• WHAT THIS TASK INVOLVES: Search the listing below for the word "from" and return each line that contains it.
━━ INFORMATION PROVIDED
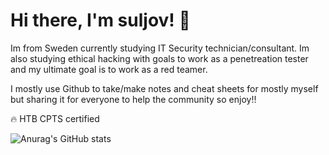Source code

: # Hi there, I'm suljov! 👋
Im from Sweden currently studying IT Security technician/consultant.
Im also studying ethical hacking with goals to work as a penetreation tester and my ultimate goal is to work as a red teamer. 

I mostly use Github to take/make notes and cheat sheets for mostly myself but sharing it for everyone to help the community so enjoy!! 

🔥 HTB CPTS certified

![Anurag's GitHub stats](https://github-readme-stats.vercel.app/api?username=suljov&show_icons=true&theme=dracula)


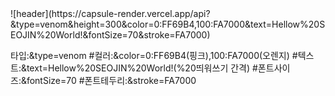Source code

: <div>
![header](https://capsule-render.vercel.app/api?&type=venom&height=300&color=0:FF69B4,100:FA7000&text=Hellow%20SEOJIN%20World!&fontSize=70&stroke=FA7000)
</div>

타입:&type=venom
#컬러:&color=0:FF69B4(핑크),100:FA7000(오렌지)
#텍스트:&text=Hellow%20SEOJIN%20World!(%20띄워쓰기 간격)
#폰트사이즈:&fontSize=70
#폰트테두리:&stroke=FA7000
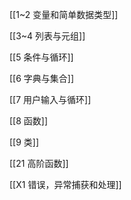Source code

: 
[[1~2 变量和简单数据类型]]

[[3~4 列表与元组]]

[[5 条件与循环]]

[[6 字典与集合]]

[[7 用户输入与循环]]

[[8 函数]]

[[9 类]]

[[21 高阶函数]]

[[X1 错误，异常捕获和处理]]
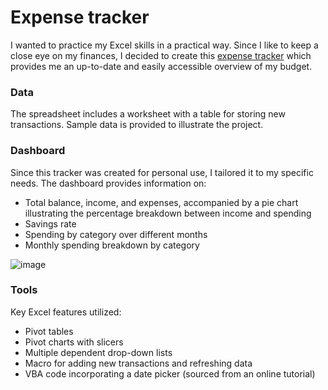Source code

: # Expense tracker
I wanted to practice my Excel skills in a practical way. Since I like to keep a close eye on my finances, I decided to create this [expense tracker](https://1drv.ms/x/c/a5f37b09cdf968da/EQ_2exIIDkxGq0l32WNySDUBFQAvK6LYHzDmGi9rmrLq4g?e=8KZHYB) which provides me an up-to-date and easily accessible overview of my budget.

### Data
The spreadsheet includes a worksheet with a table for storing new transactions. Sample data is provided to illustrate the project.

### Dashboard
Since this tracker was created for personal use, I tailored it to my specific needs. The dashboard provides information on:
- Total balance, income, and expenses, accompanied by a pie chart illustrating the percentage breakdown between income and spending
- Savings rate
- Spending by category over different months
- Monthly spending breakdown by category

![image](https://github.com/KarolinaOpasik/Excel_expense_tracker/assets/146082124/8bd06a5a-b515-4c47-93fe-1d2fe78bedfc)

### Tools
Key Excel features utilized:
- Pivot tables
- Pivot charts with slicers
- Multiple dependent drop-down lists
- Macro for adding new transactions and refreshing data
- VBA code incorporating a date picker (sourced from an online tutorial)
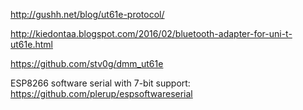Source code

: http://gushh.net/blog/ut61e-protocol/

http://kiedontaa.blogspot.com/2016/02/bluetooth-adapter-for-uni-t-ut61e.html

https://github.com/stv0g/dmm_ut61e

ESP8266 software serial with 7-bit support:  
https://github.com/plerup/espsoftwareserial
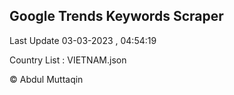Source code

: 

## Google Trends Keywords Scraper 
 
Last Update 03-03-2023 , 04:54:19

Country List :
VIETNAM.json



© Abdul Muttaqin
━━━━
• SOLUTION TO THE EXERCISE:
Im from Sweden currently studying IT Security technician/consultant.
- VBA code incorporating a date picker (sourced from an online tutorial)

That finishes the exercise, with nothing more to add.